BUG: pymupdf4llm list index out of range in document_layout.py

When parsing the attached file using pymupdf.layout+pymupdf4llm the following traceback is encountered:

Traceback (most recent call last):
  File "/usr/local/lib/python3.10/site-packages/pymupdf4llm/__init__.py", line 97, in to_markdown
    return parsed_doc.to_markdown(
  File "/usr/local/lib/python3.10/site-packages/pymupdf4llm/helpers/document_layout.py", line 672, in to_markdown
    output += list_item_to_md(box.textlines, list_item_levels[i])
  File "/usr/local/lib/python3.10/site-packages/pymupdf4llm/helpers/document_layout.py", line 391, in list_item_to_md
    line = textlines[0]
IndexError: list index out of range

Versions:

pymupdf4llm: 0.2.4

pymupdf-layout: 1.26.6

p.s. could not attach file because it was too large. Please tell me how to send it.

What is the file size of the PDF?

It is 27.9MB

Thanks - have updated the site to allow up to 30MB of file size for attachment - so please try again!

Here it is!

The commands used were:

doc=pymupdf.open(pdf_name)
md_chunks = pymupdf4llm.to_markdown(doc)

file.pdf (26.6 MB)

@robvd Thanks. The good news is that I can replicate this bug on my machine! Will investigate further next week to see what we can do here …

1 Like

If you upgrade to the latest PyMuPDF4LLM version 0.2.5, everything should work fine. This script:
import sys
from pathlib import Path
import pymupdf.layout
import pymupdf4llm

print(f"{pymupdf.version=}, {pymupdf4llm.version=}“)
doc = pymupdf.open(sys.argv[1])
md = pymupdf4llm.to_markdown(
doc,
write_images=False, # do not write image files
embed_images=False, # embed images as base64 strings
image_format=“jpg”, # image format (embedded or written)
header=True, # include/omit page headers
footer=False, # include/omit page footers
pages=None,
show_progress=True,
)
Path(doc.name).with_suffix(”.md").write_bytes(md.encode())
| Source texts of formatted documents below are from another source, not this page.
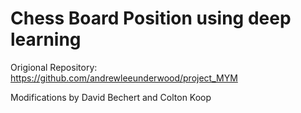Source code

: # Chess Board Position using deep learning
Origional Repository: https://github.com/andrewleeunderwood/project_MYM

Modifications by David Bechert and Colton Koop

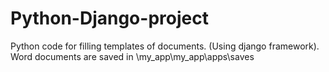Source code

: # Python-Django-project
Python code for filling templates of documents. (Using django framework).
Word documents are saved in 
    \my_app\my_app\apps\saves
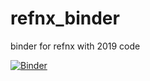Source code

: # refnx_binder
binder for refnx with 2019 code

[![Binder](https://mybinder.org/badge_logo.svg)](https://mybinder.org/v2/git/https%3A%2F%2Fgithub.com%2Fbrotwasme%2Frefnx_binder/master)
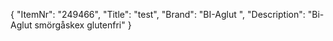 {
  "ItemNr": "249466",
  "Title": "test",
  "Brand": "BI-Aglut ",
  "Description": "Bi-Aglut smörgåskex glutenfri"
}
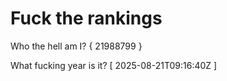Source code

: # Fuck the rankings

Who the hell am I?
{ 21988799 }

What fucking year is it?
[ 2025-08-21T09:16:40Z ]
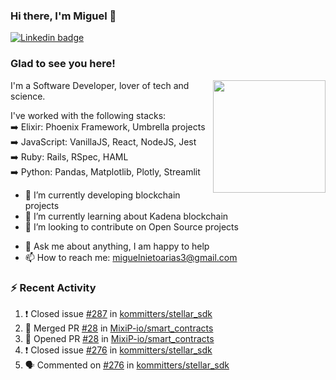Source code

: ### Hi there, I'm Miguel 👋

<a href="https://linkedin.com/in/miguelnietoa/" target="_blank" rel="noopener noreferrer">
  <img src="https://img.shields.io/badge/-LinkedIn-0e76a8?style=flat-square&logo=Linkedin&logoColor=white" alt="Linkedin badge">
</a>
<!-- [![Website Badge](https://img.shields.io/badge/Website-3b5998?style=flat-square&logo=google-chrome&logoColor=white)](#notavailablenow#) 

<img src="https://i.imgur.com/tbrLrt5.gif" width=400 alt="Coding GIF" align="right"/>
-->


### Glad to see you here!
<a href="https://github.com/miguelnietoa"><img src="https://github-readme-stats-git-masterrstaa-rickstaa.vercel.app/api?username=miguelnietoa&show_icons=true&hide_border=true&count_private=true&include_all_commits=true&theme=tokyonight" height="180em" align="right"/></a>
I'm a Software Developer, lover of tech and science. 

I've worked with the following stacks:\
➡️ Elixir: Phoenix Framework, Umbrella projects\
➡️ JavaScript: VanillaJS, React, NodeJS, Jest\
➡️ Ruby: Rails, RSpec, HAML\
➡️ Python: Pandas, Matplotlib, Plotly, Streamlit

- 🔭 I’m currently developing blockchain projects
- 🌱 I’m currently learning about Kadena blockchain
- 👯 I’m looking to contribute on Open Source projects
<!-- 
- 😄 I just finished a Machine Learning course! 
- 🤔 I’m looking for help with ...
-->
- 💬 Ask me about anything, I am happy to help
- 📫 How to reach me: miguelnietoarias3@gmail.com


### ⚡ Recent Activity

<!--START_SECTION:activity-->
1. ❗️ Closed issue [#287](https://github.com/kommitters/stellar_sdk/issues/287) in [kommitters/stellar_sdk](https://github.com/kommitters/stellar_sdk)
2. 🎉 Merged PR [#28](https://github.com/MixiP-io/smart_contracts/pull/28) in [MixiP-io/smart_contracts](https://github.com/MixiP-io/smart_contracts)
3. 💪 Opened PR [#28](https://github.com/MixiP-io/smart_contracts/pull/28) in [MixiP-io/smart_contracts](https://github.com/MixiP-io/smart_contracts)
4. ❗️ Closed issue [#276](https://github.com/kommitters/stellar_sdk/issues/276) in [kommitters/stellar_sdk](https://github.com/kommitters/stellar_sdk)
5. 🗣 Commented on [#276](https://github.com/kommitters/stellar_sdk/issues/276) in [kommitters/stellar_sdk](https://github.com/kommitters/stellar_sdk)
<!--END_SECTION:activity-->
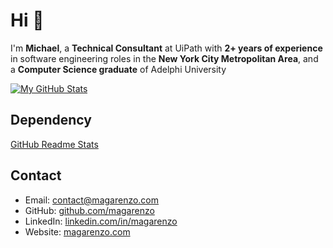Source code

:# Hi 👋

I'm **Michael**, a **Technical Consultant** at UiPath with **2+ years of experience** in software engineering roles in the **New York City Metropolitan Area**, and a **Computer Science graduate** of Adelphi University 

[![My GitHub Stats](https://github-readme-stats.vercel.app/api?username=magarenzo&show_icons=true&theme=synthwave)](https://github.com/anuraghazra/github-readme-stats)

## Dependency

[GitHub Readme Stats](https://github.com/anuraghazra/github-readme-stats)

## Contact

* Email: [contact@magarenzo.com](mailto:contact@magarenzo.com)
* GitHub: [github.com/magarenzo](https://github.com/magarenzo)
* LinkedIn: [linkedin.com/in/magarenzo](https://linkedin.com/in/magarenzo)
* Website: [magarenzo.com](https://magarenzo.com)
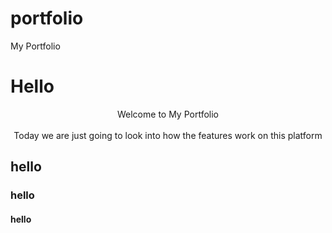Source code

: # portfolio
My Portfolio

<h1>Hello</h1>
<p align="center">Welcome to My Portfolio
<br>
<br>
  Today we are just going to look into how the features work on this platform
</p>
<h2>hello</h2>
<h3>hello</h3>
<h4>hello</h4>
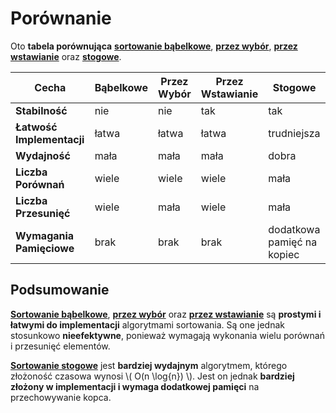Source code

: # Porównanie

Oto **tabela porównująca** [**sortowanie bąbelkowe**](bab.md), [**przez wybór**](pwy.md), [**przez wstawianie**](pws.md) oraz [**stogowe**](stog.md).

| Cecha | Bąbelkowe | Przez Wybór | Przez Wstawianie | Stogowe |
|---|---|---|---|---|
| **Stabilność** | nie | nie | tak | tak |
| **Łatwość Implementacji** | łatwa | łatwa | łatwa | trudniejsza |
| **Wydajność** | mała | mała | mała | dobra |
| **Liczba Porównań** | wiele | wiele | wiele | mała |
| **Liczba Przesunięć** | wiele | mała | wiele | mała |
| **Wymagania Pamięciowe** | brak | brak | brak | dodatkowa pamięć na kopiec |

## Podsumowanie
[**Sortowanie bąbelkowe**](bab.md), [**przez wybór**](pwy.md) oraz [**przez wstawianie**](pws.md) są **prostymi i łatwymi do implementacji** algorytmami sortowania. Są one jednak stosunkowo **nieefektywne**, ponieważ wymagają wykonania wielu porównań i przesunięć elementów.

[**Sortowanie stogowe**](stog.md) jest **bardziej wydajnym** algorytmem, którego złożoność czasowa wynosi \\( O(n \log{n}) \\). Jest on jednak **bardziej złożony w implementacji i wymaga dodatkowej pamięci** na przechowywanie kopca.
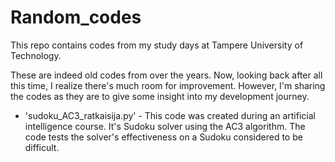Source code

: # Random_codes
This repo contains codes from my study days at Tampere University of Technology.

These are indeed old codes from over the years. Now, looking back after all this time, I realize there's much room for improvement. However, I'm sharing the codes as they are to give some insight into my development journey.

- 'sudoku_AC3_ratkaisija.py' - This code was created during an artificial intelligence course. It's Sudoku solver using the AC3 algorithm. The code tests the solver's effectiveness on a Sudoku considered to be difficult.
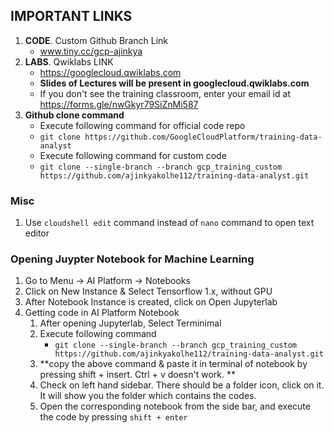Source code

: ## IMPORTANT LINKS
1. **CODE**. Custom Github Branch Link
    - www.tiny.cc/gcp-ajinkya
2. **LABS**. Qwiklabs LINK
    - https://googlecloud.qwiklabs.com
    - **Slides of Lectures will be present in googlecloud.qwiklabs.com**
    - If you don't see the training classroom, enter your email id at https://forms.gle/nwGkyr79SiZnMi587
3. **Github clone command**
    - Execute following command for official code repo
    - `git clone https://github.com/GoogleCloudPlatform/training-data-analyst`
    - Execute following command for custom code
    - `git clone --single-branch --branch gcp_training_custom https://github.com/ajinkyakolhe112/training-data-analyst.git`

### Misc
1. Use `cloudshell edit` command instead of `nano` command to open text editor

### Opening Juypter Notebook for Machine Learning
1. Go to Menu -> AI Platform -> Notebooks
2. Click on New Instance & Select Tensorflow 1.x, without GPU
3. After Notebook Instance is created, click on Open Jupyterlab
4. Getting code in AI Platform Notebook
    1. After opening Jupyterlab, Select Terminimal 
    1. Execute following command 
        - `git clone --single-branch --branch gcp_training_custom https://github.com/ajinkyakolhe112/training-data-analyst.git`
    1. **copy the above command & paste it in terminal of notebook by pressing shift + insert. Ctrl + v doesn't work. **
    1. Check on left hand sidebar. There should be a folder icon, click on it. It will show you the folder which contains the codes. 
    1. Open the corresponding notebook from the side bar, and execute the code by pressing `shift + enter` 
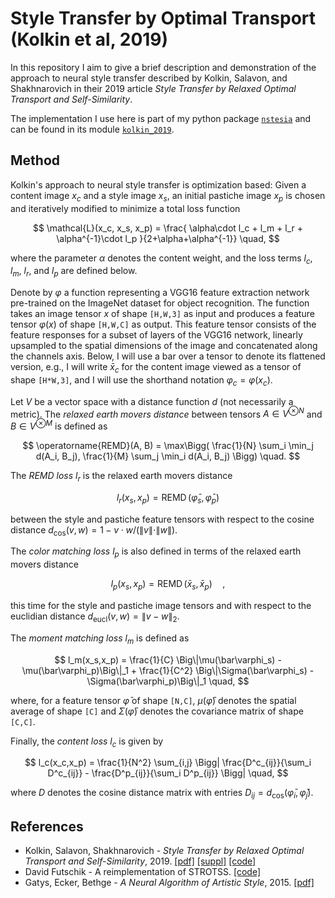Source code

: Style Transfer by Optimal Transport (Kolkin et al, 2019)
========================================================
In this repository I aim to give a brief description and demonstration of the
approach to neural style transfer described by Kolkin, Salavon, and
Shakhnarovich in their 2019 article _Style Transfer by Relaxed Optimal
Transport and Self-Similarity_.

The implementation I use here is part of my python package
[`nstesia`](https://github.com/mdehling/nstesia/) and can be found in its
module [`kolkin_2019`](
https://github.com/mdehling/nstesia/blob/main/src/nstesia/kolkin_2019.py).

Method
------
Kolkin's approach to neural style transfer is optimization based:  Given a
content image $x_c$ and a style image $x_s$, an initial pastiche image $x_p$
is chosen and iteratively modified to minimize a total loss function

$$
\mathcal{L}(x_c, x_s, x_p) = \frac{
  \alpha\cdot l_c + l_m + l_r + \alpha^{-1}\cdot l_p
}{2+\alpha+\alpha^{-1}} \quad,
$$

where the parameter $\alpha$ denotes the content weight, and the loss terms
$l_c$, $l_m$, $l_r$, and $l_p$ are defined below.

Denote by $\varphi$ a function representing a VGG16 feature extraction network
pre-trained on the ImageNet dataset for object recognition.  The function
takes an image tensor $x$ of shape `[H,W,3]` as input and produces a feature
tensor $\varphi(x)$ of shape `[H,W,C]` as output.  This feature tensor
consists of the feature responses for a subset of layers of the VGG16 network,
linearly upsampled to the spatial dimensions of the image and concatenated
along the channels axis.  Below, I will use a bar over a tensor to denote its
flattened version, e.g., I will write $\bar{x}_c$ for the content image viewed
as a tensor of shape `[H*W,3]`, and I will use the shorthand notation
$\varphi_c = \varphi(x_c)$.

Let $V$ be a vector space with a distance function $d$ (not necessarily a
metric).  The _relaxed earth movers distance_ between tensors
$A \in V^{\otimes N}$ and $B \in V^{\otimes M}$ is defined as

$$
\operatorname{REMD}(A, B) = \max\Bigg(
  \frac{1}{N} \sum_i \min_j d(A_i, B_j),
  \frac{1}{M} \sum_j \min_i d(A_i, B_j)
\Bigg) \quad.
$$

The _REMD loss_ $l_r$ is the relaxed earth movers distance

$$ l_r(x_s,x_p) = \operatorname{REMD}(\bar\varphi_s, \bar\varphi_p) $$

between the style and pastiche feature tensors with respect to the cosine
distance $d_\text{cos}(v, w) = 1 - v \cdot w / (\|v\|\cdot\|w\|)$.

The _color matching loss_ $l_p$ is also defined in terms of the relaxed earth
movers distance

$$ l_p(x_s,x_p) = \operatorname{REMD}(\bar x_s, \bar x_p) \quad, $$

this time for the style and pastiche image tensors and with respect to the
euclidian distance $d_\text{eucl}(v, w) = \|v - w\|_2$.

The _moment matching loss_ $l_m$ is defined as

$$
l_m(x_s,x_p) =
  \frac{1}{C} \Big\|\mu(\bar\varphi_s) - \mu(\bar\varphi_p)\Big\|_1 +
  \frac{1}{C^2} \Big\|\Sigma(\bar\varphi_s) - \Sigma(\bar\varphi_p)\Big\|_1
  \quad,
$$

where, for a feature tensor $\bar\varphi$ of shape `[N,C]`, $\mu(\bar\varphi)$
denotes the spatial average of shape `[C]` and $\Sigma(\bar\varphi)$ denotes
the covariance matrix of shape `[C,C]`.

Finally, the _content loss_ $l_c$ is given by

$$
l_c(x_c,x_p) = \frac{1}{N^2} \sum_{i,j} \Bigg|
  \frac{D^c_{ij}}{\sum_i D^c_{ij}} -
  \frac{D^p_{ij}}{\sum_i D^p_{ij}}
\Bigg| \quad,
$$

where $D$ denotes the cosine distance matrix with entries
$D_{ij} = d_\text{cos}(\bar\varphi_i, \bar\varphi_j)$.

References
----------
* Kolkin, Salavon, Shakhnarovich - _Style Transfer by Relaxed Optimal
  Transport and Self-Similarity_, 2019.
  [[pdf]](https://openaccess.thecvf.com/content_CVPR_2019/papers/Kolkin_Style_Transfer_by_Relaxed_Optimal_Transport_and_Self-Similarity_CVPR_2019_paper.pdf)
  [[suppl]](https://openaccess.thecvf.com/content_CVPR_2019/supplemental/Kolkin_Style_Transfer_by_CVPR_2019_supplemental.pdf)
  [[code]](https://github.com/nkolkin13/STROTSS)
* David Futschik - A reimplementation of STROTSS.
  [[code]](https://github.com/futscdav/strotss)
* Gatys, Ecker, Bethge - _A Neural Algorithm of Artistic Style_, 2015.
  [[pdf]](https://openaccess.thecvf.com/content_cvpr_2016/papers/Gatys_Image_Style_Transfer_CVPR_2016_paper.pdf)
produces this console output:
![image|690x90](upload://56Ma9wbNKiussTQfDjhtKtDMxJm.png)

Can confirm it works for me with the latest version of pymupdf4llm. My script was:

import pymupdf.layout
import pymupdf4llm

print(f"{pymupdf.version=}, {pymupdf4llm.version=}")

doc=pymupdf.open(“file.pdf”)

try:
  md = pymupdf4llm.to_markdown(
    doc,
    show_progress=True,
  )
  print(md)
except Exception as e:
  print(f’{e=}')
  input('Deliberate hang, press return to continue… ? ')

I can also confirm it works with version 0.2.5. Thanks!

1 Like

Just one thing: if I convert multiple documents after each other, using
doc=pymupdf.open(pdf_name)
md_chunks = pymupdf4llm.to_markdown(doc)

then in the output I see the Full-page OCR message accumulate, so e.g. when converting first file output was

Full-page OCR on page.number=5/6.
Full-page OCR on page.number=14/15.
Full-page OCR on page.number=23/24.


After the second file the output was:

Full-page OCR on page.number=5/6.
Full-page OCR on page.number=14/15.
Full-page OCR on page.number=23/24.
Full-page OCR on page.number=0/1.
Full-page OCR on page.number=1/2.


so it includes the output lines from the first file. Did not dive deep into this yet, just wanted to mention it.